The Israeli-Palestinian conflict is not a docudrama
How far should you go to get a good shot? This week it was revealed that the Israeli security forces planted a gun in the home of an innocent Palestinian resident of East Jerusalem so they could later play out a “search” for that same gun in front of the cameras. The only democracy in the Middle East sent its security forces into the home of Samer Sleiman, an innocent man, terrorising him and his family in the middle of the night, not for the sake of security or because there was any indication that this man poses any danger – but for ratings.
The Israeli newspaper Haaretz discovered that this TV stunt was performed for a new docudrama about the work of Israel’s security forces called Jerusalem District that is aired on Israel’s public broadcaster, Kan. The broadcaster has now removed all episodes of the show from its website and announced that is has terminated its contract with the production company that produced the show. But the shocking revelations about the show’s methods cannot be easily forgotten and should not be casually dismissed as exceptional.
This story should shake every friend of Israel out of indifference to the situation in East Jerusalem and the occupied territories.
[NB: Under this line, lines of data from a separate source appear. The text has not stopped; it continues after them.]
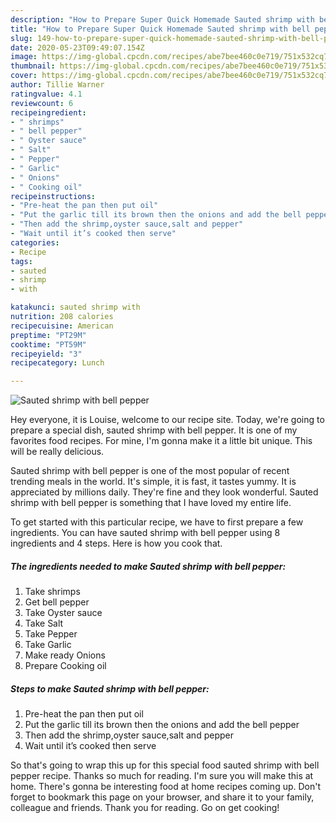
 ```yaml
---
description: "How to Prepare Super Quick Homemade Sauted shrimp with bell pepper"
title: "How to Prepare Super Quick Homemade Sauted shrimp with bell pepper"
slug: 149-how-to-prepare-super-quick-homemade-sauted-shrimp-with-bell-pepper
date: 2020-05-23T09:49:07.154Z
image: https://img-global.cpcdn.com/recipes/abe7bee460c0e719/751x532cq70/sauted-shrimp-with-bell-pepper-recipe-main-photo.jpg
thumbnail: https://img-global.cpcdn.com/recipes/abe7bee460c0e719/751x532cq70/sauted-shrimp-with-bell-pepper-recipe-main-photo.jpg
cover: https://img-global.cpcdn.com/recipes/abe7bee460c0e719/751x532cq70/sauted-shrimp-with-bell-pepper-recipe-main-photo.jpg
author: Tillie Warner
ratingvalue: 4.1
reviewcount: 6
recipeingredient:
- " shrimps"
- " bell pepper"
- " Oyster sauce"
- " Salt"
- " Pepper"
- " Garlic"
- " Onions"
- " Cooking oil"
recipeinstructions:
- "Pre-heat the pan then put oil"
- "Put the garlic till its brown then the onions and add the bell pepper"
- "Then add the shrimp,oyster sauce,salt and pepper"
- "Wait until it’s cooked then serve"
categories:
- Recipe
tags:
- sauted
- shrimp
- with

katakunci: sauted shrimp with 
nutrition: 208 calories
recipecuisine: American
preptime: "PT29M"
cooktime: "PT59M"
recipeyield: "3"
recipecategory: Lunch

---
```



![Sauted shrimp with bell pepper](https://img-global.cpcdn.com/recipes/abe7bee460c0e719/751x532cq70/sauted-shrimp-with-bell-pepper-recipe-main-photo.jpg)

Hey everyone, it is Louise, welcome to our recipe site. Today, we're going to prepare a special dish, sauted shrimp with bell pepper. It is one of my favorites food recipes. For mine, I'm gonna make it a little bit unique. This will be really delicious.



Sauted shrimp with bell pepper is one of the most popular of recent trending meals in the world. It's simple, it is fast, it tastes yummy. It is appreciated by millions daily. They're fine and they look wonderful. Sauted shrimp with bell pepper is something that I have loved my entire life.


To get started with this particular recipe, we have to first prepare a few ingredients. You can have sauted shrimp with bell pepper using 8 ingredients and 4 steps. Here is how you cook that.

<!--inarticleads1-->

##### The ingredients needed to make Sauted shrimp with bell pepper:

1. Take  shrimps
1. Get  bell pepper
1. Take  Oyster sauce
1. Take  Salt
1. Take  Pepper
1. Take  Garlic
1. Make ready  Onions
1. Prepare  Cooking oil




<!--inarticleads2-->

##### Steps to make Sauted shrimp with bell pepper:

1. Pre-heat the pan then put oil
1. Put the garlic till its brown then the onions and add the bell pepper
1. Then add the shrimp,oyster sauce,salt and pepper
1. Wait until it’s cooked then serve




So that's going to wrap this up for this special food sauted shrimp with bell pepper recipe. Thanks so much for reading. I'm sure you will make this at home. There's gonna be interesting food at home recipes coming up. Don't forget to bookmark this page on your browser, and share it to your family, colleague and friends. Thank you for reading. Go on get cooking!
Those who take pride in Israel’s commitment to justice and human rights must ask themselves how this situation could have even occurred. It is too easy to look away from the people who are trapped in this conflict, whether they live under military occupation in East Jerusalem or if they spend sleepless nights at their bomb shelters in the Gaza border region. But the conflict is not a TV show, and it will not have a happy ending for Palestinians or Israelis if we keep following the same old script.
Just today a young Israeli solider, Dvir Sorek from the settlement of Ofra, was stabbed to death by a terrorist in Gush Etzion in the West Bank. Dvir’s death is a painful reminder that every day that passes without resolving this conflict is a day that is spent in fear by Israelis and Palestinians who know that the next victim could be them, or their loved ones. And while the Israeli security forces are leaving no stone unturned searching for the terrorist who took Dvir’s life, the only way to ensure there are no more victims of this conflict is for leaders to explore every opportunity to make peace.
Friends of Israel used to be loud and clear in calling for the Israeli government to make ’peace now’. Today, we quietly mumble to ourselves that the status quo is the best we can hope for, and that it would be nice if there was peace one day in the far future. In reality, this conflict does not have a status quo, and if we will not commit ourselves to peace, it will not just arrive by itself one day.
Yachad believes that unlike Kan’s discredited docudrama, there is no scripted ending for Israelis and Palestinians. The future of the region depends on the actions we take today. The questions for British Jews who want to see the Jewish homeland safe and secure, with a flourishing democracy is: are we going to fight for peace and put human life before land, or are we going to hand creative control to extreme groups instead? The lesson we must learn from the generation that built the state of Israel is that real Zionism means taking our fate into our own hands and making bold moves to secure our future.